Progress has been made on improving the C API for R packages and embedding applications. The interface has evolved organically over the years, sometimes exposing more than necessary or helpful. With some functions it is too easy to make errors leading to segfaults or incorrect results. Some functions expose too much internal structure or behavior, which needs to be changed occasionally to be able to maintain and improve R itself.
The interface is defined in the ‘Writing R Extensions’ manual,
see RShowDoc("R-exts")
in your version of R or online at
https://CRAN.R-project.org/manuals.html: what is mentioned
there and is available in installed header files (in directory R.home("include")
) is
in the API. Most internal functions not in the API are “hidden” in the
dynamic libraries, which prevents their accidental use. In R-devel they
are now hidden also on macOS, previously only on Windows and Linux.
Some non-API functions currently have to remain unhidden, because they are needed by base R packages that are part of the R distribution and are maintained with R. The cleanup involved hiding some functions that were unnecessarily exposed, replacing some functions with safer alternatives, and adding some to the API by documenting them. This required cooperation of package authors and was tested and tuned on CRAN and Bioconductor packages.
The ‘Writing R Extensions’ manual has been improved so that functions/symbols in the API are explicitly flagged to be in the (regular) API, Fortran API (for Fortran code), experimental API (subject to change, so users must be prepared to adapt much more than with other categories), or embedding API (only for applications embedding R, including front-ends). There is now internal functionality in R that can query if a given symbol is in the API, which allows stricter checking.
R includes a number of workarounds for bugs in the iconv library shipped with recent versions of macOS. The library is used for encoding conversions, e.g., when converting between Latin-1 and UTF-8. Despite most R installations today use UTF-8 as the native encoding, such conversions are still happening, e.g., for plot labels and when importing historical data from legacy file formats.

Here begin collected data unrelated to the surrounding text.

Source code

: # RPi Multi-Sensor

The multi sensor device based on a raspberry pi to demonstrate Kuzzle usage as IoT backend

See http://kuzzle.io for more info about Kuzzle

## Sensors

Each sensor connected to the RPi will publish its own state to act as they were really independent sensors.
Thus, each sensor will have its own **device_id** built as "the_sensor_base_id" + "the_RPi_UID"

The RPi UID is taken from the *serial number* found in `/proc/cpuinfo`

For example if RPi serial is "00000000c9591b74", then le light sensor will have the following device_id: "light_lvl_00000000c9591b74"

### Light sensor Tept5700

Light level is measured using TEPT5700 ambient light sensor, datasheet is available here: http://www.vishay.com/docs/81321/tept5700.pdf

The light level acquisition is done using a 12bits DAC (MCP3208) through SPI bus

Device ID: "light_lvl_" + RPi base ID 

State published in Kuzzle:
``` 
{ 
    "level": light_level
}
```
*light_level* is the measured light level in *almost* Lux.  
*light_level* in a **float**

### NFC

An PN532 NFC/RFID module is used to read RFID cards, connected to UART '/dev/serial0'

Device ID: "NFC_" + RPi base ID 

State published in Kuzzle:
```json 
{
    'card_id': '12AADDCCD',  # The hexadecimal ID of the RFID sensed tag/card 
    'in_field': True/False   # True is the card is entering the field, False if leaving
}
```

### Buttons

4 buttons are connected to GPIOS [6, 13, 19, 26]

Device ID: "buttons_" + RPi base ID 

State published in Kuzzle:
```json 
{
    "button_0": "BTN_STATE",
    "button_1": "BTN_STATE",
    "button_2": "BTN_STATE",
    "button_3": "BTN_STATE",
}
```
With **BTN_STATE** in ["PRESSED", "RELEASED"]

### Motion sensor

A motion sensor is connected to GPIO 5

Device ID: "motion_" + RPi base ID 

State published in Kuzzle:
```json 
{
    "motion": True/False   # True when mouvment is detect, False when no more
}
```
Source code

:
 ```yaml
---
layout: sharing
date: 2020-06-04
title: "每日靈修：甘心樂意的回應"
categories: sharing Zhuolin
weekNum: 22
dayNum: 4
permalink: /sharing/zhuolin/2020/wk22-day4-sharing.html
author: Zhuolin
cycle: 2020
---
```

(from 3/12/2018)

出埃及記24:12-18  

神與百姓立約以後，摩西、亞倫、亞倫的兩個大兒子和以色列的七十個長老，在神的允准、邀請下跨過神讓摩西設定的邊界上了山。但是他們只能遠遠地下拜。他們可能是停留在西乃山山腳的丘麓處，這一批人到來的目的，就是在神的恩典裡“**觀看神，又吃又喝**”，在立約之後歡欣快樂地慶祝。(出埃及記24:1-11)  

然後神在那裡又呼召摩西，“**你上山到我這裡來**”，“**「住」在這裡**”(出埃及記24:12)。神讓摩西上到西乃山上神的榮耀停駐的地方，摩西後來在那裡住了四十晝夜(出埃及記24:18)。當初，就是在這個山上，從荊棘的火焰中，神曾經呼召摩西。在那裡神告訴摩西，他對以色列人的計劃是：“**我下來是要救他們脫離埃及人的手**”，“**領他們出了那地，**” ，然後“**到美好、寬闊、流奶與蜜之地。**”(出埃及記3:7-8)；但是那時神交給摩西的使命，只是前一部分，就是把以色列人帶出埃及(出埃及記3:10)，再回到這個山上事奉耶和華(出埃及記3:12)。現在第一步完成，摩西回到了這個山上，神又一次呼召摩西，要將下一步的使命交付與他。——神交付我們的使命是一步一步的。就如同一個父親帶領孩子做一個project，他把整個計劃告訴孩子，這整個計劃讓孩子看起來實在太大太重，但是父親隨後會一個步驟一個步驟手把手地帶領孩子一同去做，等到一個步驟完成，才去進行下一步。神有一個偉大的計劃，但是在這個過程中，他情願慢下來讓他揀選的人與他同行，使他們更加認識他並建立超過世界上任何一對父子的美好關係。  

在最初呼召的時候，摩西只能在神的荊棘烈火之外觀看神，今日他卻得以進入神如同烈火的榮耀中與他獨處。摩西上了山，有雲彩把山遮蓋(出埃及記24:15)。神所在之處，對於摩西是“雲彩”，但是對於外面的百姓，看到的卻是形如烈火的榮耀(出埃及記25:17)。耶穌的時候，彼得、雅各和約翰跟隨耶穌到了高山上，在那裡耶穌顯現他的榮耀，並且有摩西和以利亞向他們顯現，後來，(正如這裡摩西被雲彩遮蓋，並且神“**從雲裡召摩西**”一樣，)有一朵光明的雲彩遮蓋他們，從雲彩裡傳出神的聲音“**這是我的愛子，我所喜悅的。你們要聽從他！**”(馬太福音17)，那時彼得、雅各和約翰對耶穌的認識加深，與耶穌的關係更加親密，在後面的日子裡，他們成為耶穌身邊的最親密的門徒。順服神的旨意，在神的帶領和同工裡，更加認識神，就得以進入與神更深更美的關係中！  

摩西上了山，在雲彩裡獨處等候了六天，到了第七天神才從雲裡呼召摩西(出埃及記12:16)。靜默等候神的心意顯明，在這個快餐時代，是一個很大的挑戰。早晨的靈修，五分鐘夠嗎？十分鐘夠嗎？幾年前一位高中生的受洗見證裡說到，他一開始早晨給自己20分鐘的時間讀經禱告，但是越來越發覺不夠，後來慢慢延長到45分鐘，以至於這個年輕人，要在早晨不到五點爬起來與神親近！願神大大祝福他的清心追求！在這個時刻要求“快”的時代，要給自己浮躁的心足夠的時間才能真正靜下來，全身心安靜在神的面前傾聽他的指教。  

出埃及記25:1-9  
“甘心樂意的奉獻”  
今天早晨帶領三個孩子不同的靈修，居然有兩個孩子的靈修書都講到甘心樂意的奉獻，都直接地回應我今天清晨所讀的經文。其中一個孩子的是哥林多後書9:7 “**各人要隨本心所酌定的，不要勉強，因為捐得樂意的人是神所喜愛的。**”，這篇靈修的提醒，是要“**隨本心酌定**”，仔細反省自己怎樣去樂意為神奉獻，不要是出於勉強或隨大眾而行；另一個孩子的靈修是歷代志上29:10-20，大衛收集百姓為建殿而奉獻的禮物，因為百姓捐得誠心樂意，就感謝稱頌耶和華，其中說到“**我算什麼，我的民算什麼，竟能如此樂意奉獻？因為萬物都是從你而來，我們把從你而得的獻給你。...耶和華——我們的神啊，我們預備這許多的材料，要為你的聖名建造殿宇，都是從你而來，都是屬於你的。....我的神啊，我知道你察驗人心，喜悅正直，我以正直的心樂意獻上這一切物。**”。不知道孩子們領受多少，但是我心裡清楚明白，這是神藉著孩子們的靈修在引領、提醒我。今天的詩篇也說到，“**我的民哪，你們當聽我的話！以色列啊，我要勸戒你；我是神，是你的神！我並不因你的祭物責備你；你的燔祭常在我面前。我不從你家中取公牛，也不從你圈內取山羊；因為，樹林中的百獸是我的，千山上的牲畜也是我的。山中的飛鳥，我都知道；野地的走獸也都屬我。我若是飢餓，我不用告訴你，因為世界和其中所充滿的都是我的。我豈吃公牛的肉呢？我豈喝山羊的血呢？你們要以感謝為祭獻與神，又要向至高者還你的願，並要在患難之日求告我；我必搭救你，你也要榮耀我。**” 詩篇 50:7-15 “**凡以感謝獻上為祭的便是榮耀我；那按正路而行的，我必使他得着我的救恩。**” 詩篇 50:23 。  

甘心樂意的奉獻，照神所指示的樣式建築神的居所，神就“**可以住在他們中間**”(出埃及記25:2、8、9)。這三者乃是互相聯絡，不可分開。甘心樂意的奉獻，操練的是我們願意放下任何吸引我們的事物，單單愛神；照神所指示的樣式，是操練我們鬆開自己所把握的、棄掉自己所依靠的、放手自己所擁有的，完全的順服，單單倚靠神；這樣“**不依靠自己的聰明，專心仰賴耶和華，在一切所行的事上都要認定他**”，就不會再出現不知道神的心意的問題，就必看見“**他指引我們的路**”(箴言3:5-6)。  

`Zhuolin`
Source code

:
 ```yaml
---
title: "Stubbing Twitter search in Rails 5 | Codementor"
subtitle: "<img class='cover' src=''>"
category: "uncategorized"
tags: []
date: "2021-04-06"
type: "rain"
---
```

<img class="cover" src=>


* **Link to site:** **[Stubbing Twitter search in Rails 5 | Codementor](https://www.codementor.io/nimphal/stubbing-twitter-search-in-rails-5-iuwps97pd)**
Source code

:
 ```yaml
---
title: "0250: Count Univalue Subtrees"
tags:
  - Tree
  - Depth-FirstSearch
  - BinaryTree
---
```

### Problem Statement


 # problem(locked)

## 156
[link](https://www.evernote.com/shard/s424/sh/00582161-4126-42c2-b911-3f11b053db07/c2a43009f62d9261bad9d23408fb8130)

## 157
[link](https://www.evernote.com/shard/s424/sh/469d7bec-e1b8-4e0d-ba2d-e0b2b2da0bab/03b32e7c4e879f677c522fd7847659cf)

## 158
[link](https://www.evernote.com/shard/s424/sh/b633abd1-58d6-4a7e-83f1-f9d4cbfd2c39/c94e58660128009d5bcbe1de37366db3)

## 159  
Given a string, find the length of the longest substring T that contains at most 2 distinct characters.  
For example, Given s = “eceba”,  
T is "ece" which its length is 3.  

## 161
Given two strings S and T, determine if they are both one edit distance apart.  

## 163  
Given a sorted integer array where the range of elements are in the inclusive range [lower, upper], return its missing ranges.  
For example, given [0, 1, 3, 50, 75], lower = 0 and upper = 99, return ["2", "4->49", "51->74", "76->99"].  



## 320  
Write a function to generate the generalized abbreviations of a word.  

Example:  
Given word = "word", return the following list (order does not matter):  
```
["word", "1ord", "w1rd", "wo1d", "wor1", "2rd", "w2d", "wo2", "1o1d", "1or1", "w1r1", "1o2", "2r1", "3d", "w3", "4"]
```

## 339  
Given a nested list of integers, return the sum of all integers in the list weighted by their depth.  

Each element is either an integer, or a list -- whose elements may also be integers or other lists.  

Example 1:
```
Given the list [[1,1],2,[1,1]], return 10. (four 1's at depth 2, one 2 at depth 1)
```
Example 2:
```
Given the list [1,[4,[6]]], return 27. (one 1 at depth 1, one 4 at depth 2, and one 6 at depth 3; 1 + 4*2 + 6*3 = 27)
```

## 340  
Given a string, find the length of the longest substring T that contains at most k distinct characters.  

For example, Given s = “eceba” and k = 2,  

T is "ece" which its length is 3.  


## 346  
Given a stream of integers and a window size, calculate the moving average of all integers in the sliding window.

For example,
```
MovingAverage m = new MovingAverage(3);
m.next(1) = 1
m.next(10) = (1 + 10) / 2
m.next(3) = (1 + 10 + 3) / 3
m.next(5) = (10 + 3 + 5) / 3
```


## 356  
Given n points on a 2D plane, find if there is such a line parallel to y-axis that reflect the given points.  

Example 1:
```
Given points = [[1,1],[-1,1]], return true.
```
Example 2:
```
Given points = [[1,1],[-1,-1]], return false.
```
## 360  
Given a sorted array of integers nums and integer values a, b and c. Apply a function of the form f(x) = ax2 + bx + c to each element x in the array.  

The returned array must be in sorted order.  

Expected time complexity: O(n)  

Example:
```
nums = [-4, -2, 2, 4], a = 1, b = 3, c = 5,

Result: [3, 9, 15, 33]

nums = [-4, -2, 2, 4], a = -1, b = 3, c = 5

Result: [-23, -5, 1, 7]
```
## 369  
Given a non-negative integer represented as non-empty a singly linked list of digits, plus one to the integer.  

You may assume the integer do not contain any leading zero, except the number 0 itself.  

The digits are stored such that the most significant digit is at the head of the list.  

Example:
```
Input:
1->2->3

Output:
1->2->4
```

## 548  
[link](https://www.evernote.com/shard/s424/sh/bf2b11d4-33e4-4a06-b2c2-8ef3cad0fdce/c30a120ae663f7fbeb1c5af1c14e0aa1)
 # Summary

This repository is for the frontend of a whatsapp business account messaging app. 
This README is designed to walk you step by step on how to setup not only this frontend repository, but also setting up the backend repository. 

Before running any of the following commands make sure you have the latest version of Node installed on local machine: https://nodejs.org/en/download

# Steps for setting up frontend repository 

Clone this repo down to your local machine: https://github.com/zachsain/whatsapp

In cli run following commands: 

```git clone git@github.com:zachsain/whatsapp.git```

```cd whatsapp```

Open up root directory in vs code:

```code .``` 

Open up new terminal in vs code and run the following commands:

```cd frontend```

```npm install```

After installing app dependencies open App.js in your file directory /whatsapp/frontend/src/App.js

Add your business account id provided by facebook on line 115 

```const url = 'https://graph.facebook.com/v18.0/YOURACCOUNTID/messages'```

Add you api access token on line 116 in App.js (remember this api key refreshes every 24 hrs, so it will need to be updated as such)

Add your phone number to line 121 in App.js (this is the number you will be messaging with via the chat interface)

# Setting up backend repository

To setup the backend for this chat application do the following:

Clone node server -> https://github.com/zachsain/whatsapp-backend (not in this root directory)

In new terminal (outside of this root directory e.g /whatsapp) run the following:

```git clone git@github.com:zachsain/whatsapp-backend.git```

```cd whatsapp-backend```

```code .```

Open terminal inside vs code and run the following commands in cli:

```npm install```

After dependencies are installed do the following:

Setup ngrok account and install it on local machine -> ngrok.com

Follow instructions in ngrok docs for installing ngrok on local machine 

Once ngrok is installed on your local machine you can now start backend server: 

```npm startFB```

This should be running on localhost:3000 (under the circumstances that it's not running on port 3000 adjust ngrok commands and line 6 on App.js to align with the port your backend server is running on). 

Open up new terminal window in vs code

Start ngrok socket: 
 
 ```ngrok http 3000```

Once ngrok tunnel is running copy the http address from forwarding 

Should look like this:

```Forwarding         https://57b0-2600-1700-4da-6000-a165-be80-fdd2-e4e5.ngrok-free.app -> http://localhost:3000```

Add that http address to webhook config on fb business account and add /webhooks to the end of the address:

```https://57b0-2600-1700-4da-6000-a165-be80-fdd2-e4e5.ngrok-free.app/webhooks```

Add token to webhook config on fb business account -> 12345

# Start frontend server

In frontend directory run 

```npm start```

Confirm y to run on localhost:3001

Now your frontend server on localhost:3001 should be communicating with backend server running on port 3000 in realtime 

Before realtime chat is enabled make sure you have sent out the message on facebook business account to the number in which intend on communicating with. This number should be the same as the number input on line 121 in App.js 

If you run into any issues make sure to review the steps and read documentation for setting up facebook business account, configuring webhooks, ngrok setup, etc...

The iconv implementation that appeared in macOS 14.0 changed the behavior with characters not representable in the target encoding, but also caused crashes with legitimate use and caused incorrect conversions (garbage in output), which has been detected by R developers and users. The bugs lead to incorrect behavior with conversion state reset, with incremental conversion of an input stream, and with treating byte-order marks. The details can be found in a blog post at https://blog.r-project.org/2024/12/11/problems-with-iconv-on-macos.
The current CRAN builds of R for macOS use a static build of the iconv library that existed in earlier versions of macOS (still truly GNU libiconv 1.11), so are not yet exposed to these problems. However, users building R from source on macOS would run into them if not applying workarounds. R 4.4 already included some of these workarounds, but R-devel includes more and the previous ones have been improved. Also, R-devel fixes a problem of interaction between one of the older workarounds and an iconv bug causing a problem even in the CRAN builds.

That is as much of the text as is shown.